When software systems and programming staffs were small, the usual method of trouble reporting was to note the location of the defect on a listing or note pad and give it to the person responsible for repair. Documentation defects were merely marked in the margins and passed back to the author for action. As organizations have grown, and software and its defects have become more complex, these old methods have become inadequate. In many cases, though, they have not been replaced with more organized, reliable techniques. It is clear that the more information that can be recorded about a particular defect, the easier it will be to solve. The older methods did not, in general, prompt the reporter for as much information as was available to be written down.
Figure 5.1 depicts a typical defect reporting form. It is a general software defect report. The actual format of the form is less important than the content. Also of less importance is the medium of the form; many organizations are reporting troubles directly on-line for interactive processing and broad, instant distribution.
Figure 5.1: Software trouble report.
It can be seen that the STR in Figure 5.1 is a combined document/software defect report. While many organizations maintain both a document and a software defect processing system, there is much to suggest that such a separation is unnecessary. Using the same form, and then, logically, the same processing system, eliminates duplication of effort. Further, all defect reports are now in the same system and database for easier recording, tracking, and trend analysis. Table 5.1 defines the codes used in the sample shown in Figure 5.1.
Code or Field | Meaning | |
---|---|---|
Control number | Usually a sequential number for keeping track of the individual STRs. | |
Priority | An indication of the speed with which this STR should be addressed: | |
E = | emergency; work must stop until this STR is closed. | |
H = | high; work is impeded while this STR is open. | |
M = | medium; some negative impact on work exists until this STR is closed. | |
L = | low; This STR must be closed, but it does not interfere with current work. | |
Source | The phase in which the error was made that introduced the defect being described (these will depend on the organization's actual life cycle model and its phase names):
| |
Severity | An estimate of the impact of this defect had it not been found until the software was in operation:
| |
Phase | The phase in which this defect was detected (typically the same names as for source):
| |
Estimate: hours and money | An estimate of the costs of correcting this defect and retesting the product | |
Method | The defect detection technique with which this defect was detected (each organization will have its own set of techniques):
| |
Actual: hours and money | The actual costs of correcting this defect and retesting the product |
The STR form shown in Figure 5.1, when used to report documentation defects, asks for data about the specific location and the wording of the defective area. It then calls for a suggested rewording to correct the documentation defect, in addition to the simple what's wrong statement. In this way, the corrector can read the trouble report and, with the suggested solution at hand, can get a more positive picture of what the reviewer had in mind. This is a great deterrent to the comment "wrong" and also can help to avoid the response "nothing wrong." By including the requirement for a concise statement of the defect and a suggested solution, both the author and the reviewer have ownership of the results.

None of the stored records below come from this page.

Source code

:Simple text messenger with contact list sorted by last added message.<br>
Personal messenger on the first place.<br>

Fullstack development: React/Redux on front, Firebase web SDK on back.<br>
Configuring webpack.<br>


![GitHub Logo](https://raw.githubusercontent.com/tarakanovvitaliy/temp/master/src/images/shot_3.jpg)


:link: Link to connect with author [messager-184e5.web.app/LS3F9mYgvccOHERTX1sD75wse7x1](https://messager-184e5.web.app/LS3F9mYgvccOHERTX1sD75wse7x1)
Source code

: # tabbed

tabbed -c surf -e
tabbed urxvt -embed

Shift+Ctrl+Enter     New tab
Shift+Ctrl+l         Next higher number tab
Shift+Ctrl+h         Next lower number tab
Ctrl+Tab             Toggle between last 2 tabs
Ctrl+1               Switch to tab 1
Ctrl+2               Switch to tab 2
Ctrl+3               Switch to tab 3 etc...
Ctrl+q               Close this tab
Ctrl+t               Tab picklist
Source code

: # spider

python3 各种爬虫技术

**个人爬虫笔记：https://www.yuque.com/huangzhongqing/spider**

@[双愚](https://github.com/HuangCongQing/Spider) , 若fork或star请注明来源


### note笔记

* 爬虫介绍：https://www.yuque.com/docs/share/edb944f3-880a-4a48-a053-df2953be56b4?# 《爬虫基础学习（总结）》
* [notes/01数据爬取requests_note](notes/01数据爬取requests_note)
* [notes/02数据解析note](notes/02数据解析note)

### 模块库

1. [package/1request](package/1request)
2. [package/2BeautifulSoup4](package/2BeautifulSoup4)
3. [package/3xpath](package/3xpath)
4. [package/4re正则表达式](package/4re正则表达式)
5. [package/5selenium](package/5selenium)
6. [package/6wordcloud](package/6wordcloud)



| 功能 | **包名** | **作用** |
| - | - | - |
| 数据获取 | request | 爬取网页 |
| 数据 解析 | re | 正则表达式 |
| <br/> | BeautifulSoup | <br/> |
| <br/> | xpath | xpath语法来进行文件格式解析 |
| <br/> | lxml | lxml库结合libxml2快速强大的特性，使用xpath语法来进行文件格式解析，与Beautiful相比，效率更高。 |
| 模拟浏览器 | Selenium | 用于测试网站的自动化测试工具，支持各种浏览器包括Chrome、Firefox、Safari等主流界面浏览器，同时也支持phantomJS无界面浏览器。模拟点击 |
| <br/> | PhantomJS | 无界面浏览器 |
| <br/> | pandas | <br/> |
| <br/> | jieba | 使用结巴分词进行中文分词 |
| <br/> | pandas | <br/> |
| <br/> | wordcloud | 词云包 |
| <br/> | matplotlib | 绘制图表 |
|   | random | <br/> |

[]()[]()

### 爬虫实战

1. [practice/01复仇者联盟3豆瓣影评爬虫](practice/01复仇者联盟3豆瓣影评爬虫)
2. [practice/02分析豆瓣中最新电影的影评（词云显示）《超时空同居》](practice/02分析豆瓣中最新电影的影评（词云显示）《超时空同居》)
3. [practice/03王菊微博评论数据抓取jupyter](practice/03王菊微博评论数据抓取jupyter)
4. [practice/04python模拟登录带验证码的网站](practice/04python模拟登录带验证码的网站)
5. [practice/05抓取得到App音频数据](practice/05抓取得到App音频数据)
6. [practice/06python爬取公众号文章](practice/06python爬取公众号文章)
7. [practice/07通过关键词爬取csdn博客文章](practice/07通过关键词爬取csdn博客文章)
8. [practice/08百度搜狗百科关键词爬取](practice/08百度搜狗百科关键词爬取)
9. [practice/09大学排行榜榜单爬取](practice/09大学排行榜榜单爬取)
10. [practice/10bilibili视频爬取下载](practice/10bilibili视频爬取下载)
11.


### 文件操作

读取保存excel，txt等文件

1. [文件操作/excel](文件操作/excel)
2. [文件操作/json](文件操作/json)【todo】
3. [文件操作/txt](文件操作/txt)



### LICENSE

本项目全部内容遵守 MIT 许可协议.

As a tool to report software defects, the STR includes data to be provided by both the initiator (who can be anyone involved with the software throughout its life cycle) and the corrector. Not only does it call for location, circumstances, and visible data values from the initiator, it asks for classification information such as the priority of the repair, criticality of the defect, and the original source of the defect (coding error, requirements deficiency, and so on). This classification information can be correlated later and can often serve to highlight weak portions of the software development process that should receive management attention. Such correlations can also indicate potential problem areas when new projects are started. These potential problem areas can be given to more senior personnel, be targeted for tighter controls, or receive more frequent reviews and testing during development.
Other, nondefect measures are available from many sources. During development of the software system, project planning and status data is available. These data include budget, schedule, size estimates (such as lines of code, function points, pages counts, and so on).
After installation of the system, data can be collected regarding customer satisfaction, functions most used and most ignored, return on investment, requirements met or not met, and so on.